You can probably agree that it’s fair that lenders only want to grant credit to customers they believe will pay it back thus minimizing their risk, But, what’s not fair is that the major credit bureaus utilize secret, inherently biased algorithms and aren’t transparent about the factors they’re weighing to calculate your credit score.
Whether you were trying to repair your credit or build credit in the first place, it was (and to some degree continues to be) very difficult to do under such a non-transparent system. Fortunately, big data gurus and fintech startups stepped in. Their innovations are making credit scoring much more manageable for the average consumer.

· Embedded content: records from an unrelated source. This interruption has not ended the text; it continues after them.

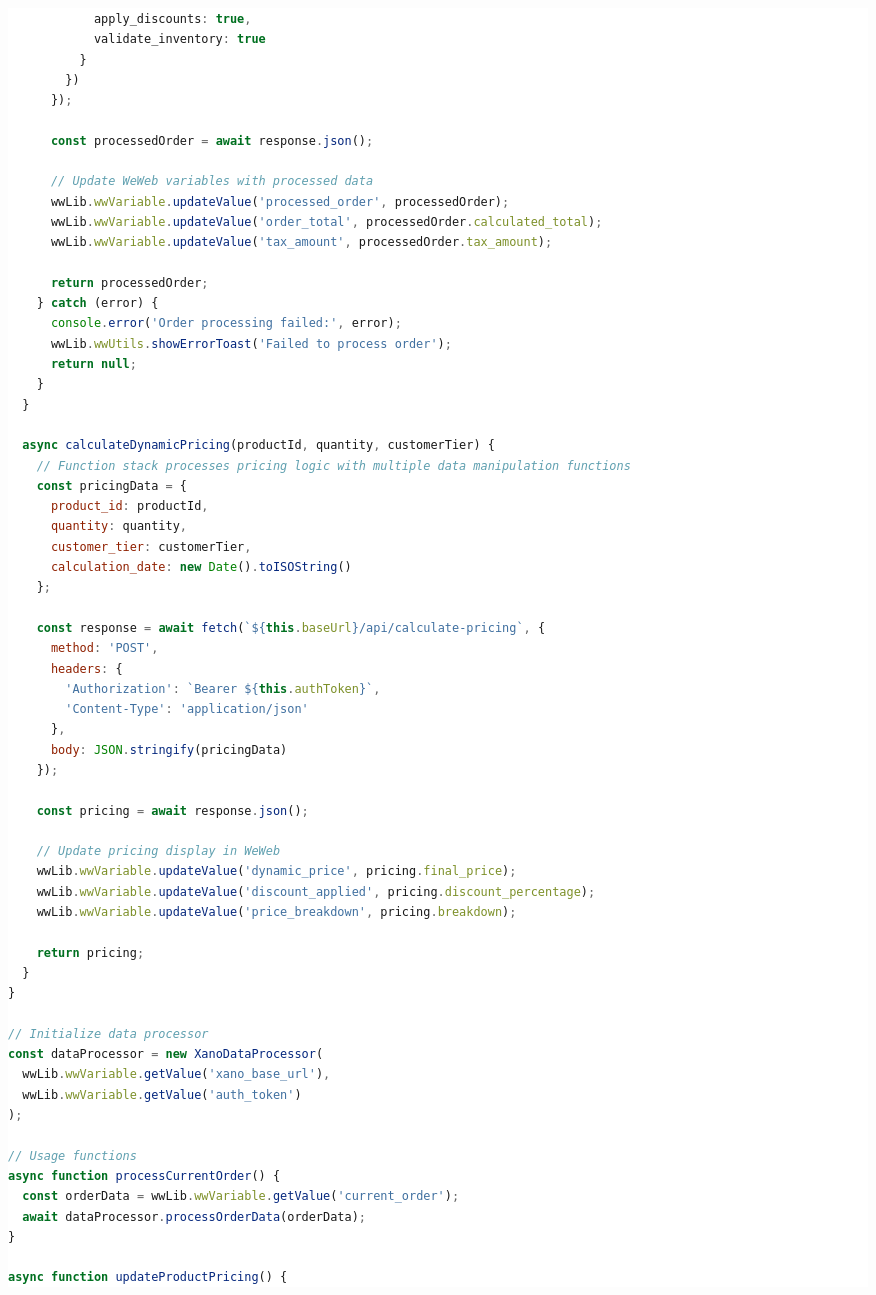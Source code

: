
 ```javascript
            apply_discounts: true,
            validate_inventory: true
          }
        })
      });
      
      const processedOrder = await response.json();
      
      // Update WeWeb variables with processed data
      wwLib.wwVariable.updateValue('processed_order', processedOrder);
      wwLib.wwVariable.updateValue('order_total', processedOrder.calculated_total);
      wwLib.wwVariable.updateValue('tax_amount', processedOrder.tax_amount);
      
      return processedOrder;
    } catch (error) {
      console.error('Order processing failed:', error);
      wwLib.wwUtils.showErrorToast('Failed to process order');
      return null;
    }
  }
  
  async calculateDynamicPricing(productId, quantity, customerTier) {
    // Function stack processes pricing logic with multiple data manipulation functions
    const pricingData = {
      product_id: productId,
      quantity: quantity,
      customer_tier: customerTier,
      calculation_date: new Date().toISOString()
    };
    
    const response = await fetch(`${this.baseUrl}/api/calculate-pricing`, {
      method: 'POST',
      headers: {
        'Authorization': `Bearer ${this.authToken}`,
        'Content-Type': 'application/json'
      },
      body: JSON.stringify(pricingData)
    });
    
    const pricing = await response.json();
    
    // Update pricing display in WeWeb
    wwLib.wwVariable.updateValue('dynamic_price', pricing.final_price);
    wwLib.wwVariable.updateValue('discount_applied', pricing.discount_percentage);
    wwLib.wwVariable.updateValue('price_breakdown', pricing.breakdown);
    
    return pricing;
  }
}

// Initialize data processor
const dataProcessor = new XanoDataProcessor(
  wwLib.wwVariable.getValue('xano_base_url'),
  wwLib.wwVariable.getValue('auth_token')
);

// Usage functions
async function processCurrentOrder() {
  const orderData = wwLib.wwVariable.getValue('current_order');
  await dataProcessor.processOrderData(orderData);
}

async function updateProductPricing() {
```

Fintech Resources That Can Help Heal Your Credit
Although the precise algorithm for how credit bureaus calculate your credit score isn’t known, it does take into account payment history, outstanding debt, length of credit, and new credit. Unfortunately, there are no quick fixes for repairing your credit. However, with consistent effort and help from the right fintech resources, you can expect to see improvement in six months to a year.
The first roadblock you have to overcome in order to repair your credit is simply knowing what your credit score is. Credit Karma offers a handy credit score simulator. When you use this feature, you can see how different credit choices, such as applying for a credit card, might affect your score with different credit bureaus. Whether you’re running your own business or are just an average consumer, it’s important to stay on top of your credit score and keep good records of your finances.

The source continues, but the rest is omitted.